----- Supplied data
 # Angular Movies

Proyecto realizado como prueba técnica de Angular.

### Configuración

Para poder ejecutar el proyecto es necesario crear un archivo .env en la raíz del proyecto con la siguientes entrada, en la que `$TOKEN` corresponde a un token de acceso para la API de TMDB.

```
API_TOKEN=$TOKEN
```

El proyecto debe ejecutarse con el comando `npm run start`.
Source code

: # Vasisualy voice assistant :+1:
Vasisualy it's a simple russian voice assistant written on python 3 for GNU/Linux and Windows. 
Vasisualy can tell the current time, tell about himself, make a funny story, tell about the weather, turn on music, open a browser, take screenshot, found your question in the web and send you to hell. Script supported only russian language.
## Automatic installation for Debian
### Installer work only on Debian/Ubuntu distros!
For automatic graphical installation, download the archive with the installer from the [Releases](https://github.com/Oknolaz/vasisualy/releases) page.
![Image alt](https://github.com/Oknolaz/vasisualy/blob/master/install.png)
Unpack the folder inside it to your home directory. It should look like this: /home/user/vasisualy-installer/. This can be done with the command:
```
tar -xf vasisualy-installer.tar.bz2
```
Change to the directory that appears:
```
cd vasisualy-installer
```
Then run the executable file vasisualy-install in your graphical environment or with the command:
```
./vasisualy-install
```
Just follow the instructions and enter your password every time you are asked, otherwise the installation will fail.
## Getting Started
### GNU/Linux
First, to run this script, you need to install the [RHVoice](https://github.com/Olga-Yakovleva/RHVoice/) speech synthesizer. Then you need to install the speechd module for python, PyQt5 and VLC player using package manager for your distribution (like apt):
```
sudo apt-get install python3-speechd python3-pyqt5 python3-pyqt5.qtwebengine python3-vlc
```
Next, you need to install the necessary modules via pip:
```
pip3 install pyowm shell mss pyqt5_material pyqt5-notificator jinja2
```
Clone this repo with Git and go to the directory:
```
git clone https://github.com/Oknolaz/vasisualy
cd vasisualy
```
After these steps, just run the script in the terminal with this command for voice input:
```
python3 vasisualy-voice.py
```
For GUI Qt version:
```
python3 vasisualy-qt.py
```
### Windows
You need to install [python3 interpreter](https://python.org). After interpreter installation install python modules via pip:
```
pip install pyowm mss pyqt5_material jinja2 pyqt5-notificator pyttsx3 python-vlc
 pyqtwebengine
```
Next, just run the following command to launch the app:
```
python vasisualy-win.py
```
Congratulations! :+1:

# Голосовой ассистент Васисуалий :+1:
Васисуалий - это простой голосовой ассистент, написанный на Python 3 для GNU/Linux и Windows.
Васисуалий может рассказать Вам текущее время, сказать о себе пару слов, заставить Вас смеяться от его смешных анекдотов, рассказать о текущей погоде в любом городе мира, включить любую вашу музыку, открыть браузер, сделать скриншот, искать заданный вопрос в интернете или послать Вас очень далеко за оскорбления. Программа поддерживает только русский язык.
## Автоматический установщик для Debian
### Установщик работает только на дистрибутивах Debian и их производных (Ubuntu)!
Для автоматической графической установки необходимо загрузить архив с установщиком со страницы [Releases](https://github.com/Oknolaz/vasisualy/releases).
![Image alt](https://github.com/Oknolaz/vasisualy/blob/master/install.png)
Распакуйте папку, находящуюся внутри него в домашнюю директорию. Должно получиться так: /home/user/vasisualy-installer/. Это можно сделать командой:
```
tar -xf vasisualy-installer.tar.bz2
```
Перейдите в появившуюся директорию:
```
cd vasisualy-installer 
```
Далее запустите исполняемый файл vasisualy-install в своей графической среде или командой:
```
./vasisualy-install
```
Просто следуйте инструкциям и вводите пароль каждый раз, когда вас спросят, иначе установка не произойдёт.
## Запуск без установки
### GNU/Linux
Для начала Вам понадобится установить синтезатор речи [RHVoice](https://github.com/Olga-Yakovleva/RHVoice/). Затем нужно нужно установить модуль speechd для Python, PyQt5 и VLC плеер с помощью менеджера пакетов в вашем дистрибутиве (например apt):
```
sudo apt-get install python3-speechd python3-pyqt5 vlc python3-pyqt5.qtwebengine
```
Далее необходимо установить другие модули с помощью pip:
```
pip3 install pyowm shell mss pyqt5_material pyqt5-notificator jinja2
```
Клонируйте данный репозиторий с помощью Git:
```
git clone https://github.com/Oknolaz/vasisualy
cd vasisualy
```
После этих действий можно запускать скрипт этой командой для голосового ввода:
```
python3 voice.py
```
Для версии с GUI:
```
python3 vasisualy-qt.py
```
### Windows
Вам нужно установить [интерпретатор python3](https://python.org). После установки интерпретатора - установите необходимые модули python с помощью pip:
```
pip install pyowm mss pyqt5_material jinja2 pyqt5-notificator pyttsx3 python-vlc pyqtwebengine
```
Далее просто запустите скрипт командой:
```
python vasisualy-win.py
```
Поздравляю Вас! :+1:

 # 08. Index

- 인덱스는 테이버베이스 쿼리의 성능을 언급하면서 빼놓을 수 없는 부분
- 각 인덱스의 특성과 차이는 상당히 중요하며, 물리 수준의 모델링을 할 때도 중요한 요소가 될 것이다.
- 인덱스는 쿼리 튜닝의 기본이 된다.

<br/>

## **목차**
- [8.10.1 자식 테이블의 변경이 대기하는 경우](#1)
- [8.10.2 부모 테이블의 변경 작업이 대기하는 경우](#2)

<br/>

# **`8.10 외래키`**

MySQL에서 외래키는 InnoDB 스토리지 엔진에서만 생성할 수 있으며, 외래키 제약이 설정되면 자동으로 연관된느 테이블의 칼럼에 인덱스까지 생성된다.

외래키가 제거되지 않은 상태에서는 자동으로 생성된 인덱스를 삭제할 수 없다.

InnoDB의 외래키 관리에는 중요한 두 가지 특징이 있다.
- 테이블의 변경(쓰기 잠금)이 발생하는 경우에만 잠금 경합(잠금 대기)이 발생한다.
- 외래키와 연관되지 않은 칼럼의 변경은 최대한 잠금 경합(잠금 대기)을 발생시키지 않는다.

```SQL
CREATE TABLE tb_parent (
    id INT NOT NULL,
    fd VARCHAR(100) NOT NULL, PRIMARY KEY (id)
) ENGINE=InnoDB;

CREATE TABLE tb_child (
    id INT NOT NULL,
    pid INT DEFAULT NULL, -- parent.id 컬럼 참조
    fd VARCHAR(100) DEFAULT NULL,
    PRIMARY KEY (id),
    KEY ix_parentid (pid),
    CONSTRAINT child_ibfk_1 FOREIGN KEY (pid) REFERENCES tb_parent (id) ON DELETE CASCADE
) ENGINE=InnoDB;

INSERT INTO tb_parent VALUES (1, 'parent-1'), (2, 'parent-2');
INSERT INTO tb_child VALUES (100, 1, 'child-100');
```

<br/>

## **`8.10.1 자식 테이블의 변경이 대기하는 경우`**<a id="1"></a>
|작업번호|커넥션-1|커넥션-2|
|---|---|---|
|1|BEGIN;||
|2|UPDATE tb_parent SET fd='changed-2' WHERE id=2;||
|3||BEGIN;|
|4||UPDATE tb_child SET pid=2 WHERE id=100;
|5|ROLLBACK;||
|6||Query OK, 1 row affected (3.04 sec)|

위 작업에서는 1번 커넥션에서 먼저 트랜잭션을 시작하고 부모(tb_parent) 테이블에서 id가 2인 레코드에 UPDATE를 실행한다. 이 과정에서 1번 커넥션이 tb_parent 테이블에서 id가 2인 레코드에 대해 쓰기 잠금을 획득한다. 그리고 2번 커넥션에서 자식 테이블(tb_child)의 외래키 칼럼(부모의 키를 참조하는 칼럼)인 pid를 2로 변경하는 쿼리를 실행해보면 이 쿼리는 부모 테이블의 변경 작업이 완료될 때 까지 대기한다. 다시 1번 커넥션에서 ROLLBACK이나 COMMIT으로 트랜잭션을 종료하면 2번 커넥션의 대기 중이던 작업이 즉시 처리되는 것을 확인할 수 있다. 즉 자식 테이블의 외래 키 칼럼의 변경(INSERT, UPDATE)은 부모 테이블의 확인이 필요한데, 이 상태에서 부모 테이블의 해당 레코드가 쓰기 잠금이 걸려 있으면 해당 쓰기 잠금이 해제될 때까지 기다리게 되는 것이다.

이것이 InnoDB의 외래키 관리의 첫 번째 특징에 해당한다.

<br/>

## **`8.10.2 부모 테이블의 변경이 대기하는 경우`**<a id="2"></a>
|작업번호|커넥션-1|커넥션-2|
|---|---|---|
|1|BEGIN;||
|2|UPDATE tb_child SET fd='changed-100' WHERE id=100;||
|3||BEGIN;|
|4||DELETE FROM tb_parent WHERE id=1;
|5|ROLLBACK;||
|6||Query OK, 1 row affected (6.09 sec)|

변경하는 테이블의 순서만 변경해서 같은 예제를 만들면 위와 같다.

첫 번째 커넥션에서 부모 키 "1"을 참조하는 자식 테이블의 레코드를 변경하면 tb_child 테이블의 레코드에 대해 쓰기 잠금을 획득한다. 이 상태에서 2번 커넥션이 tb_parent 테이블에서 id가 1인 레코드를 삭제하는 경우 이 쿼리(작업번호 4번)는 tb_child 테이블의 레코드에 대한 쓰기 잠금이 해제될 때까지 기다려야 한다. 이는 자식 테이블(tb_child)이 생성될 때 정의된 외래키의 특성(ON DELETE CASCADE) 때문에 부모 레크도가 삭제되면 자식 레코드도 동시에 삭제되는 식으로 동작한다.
----------
(Directions):
If a line falls between the first line of the records and the line containing "Vasisualy it's a", inclusive, repeat it exactly; leave out all others.

(Task answer):
 # Angular Movies

Proyecto realizado como prueba técnica de Angular.

### Configuración

Para poder ejecutar el proyecto es necesario crear un archivo .env en la raíz del proyecto con la siguientes entrada, en la que `$TOKEN` corresponde a un token de acceso para la API de TMDB.

```
API_TOKEN=$TOKEN
```

El proyecto debe ejecutarse con el comando `npm run start`.
Source code

: # Vasisualy voice assistant :+1:
Vasisualy it's a simple russian voice assistant written on python 3 for GNU/Linux and Windows. 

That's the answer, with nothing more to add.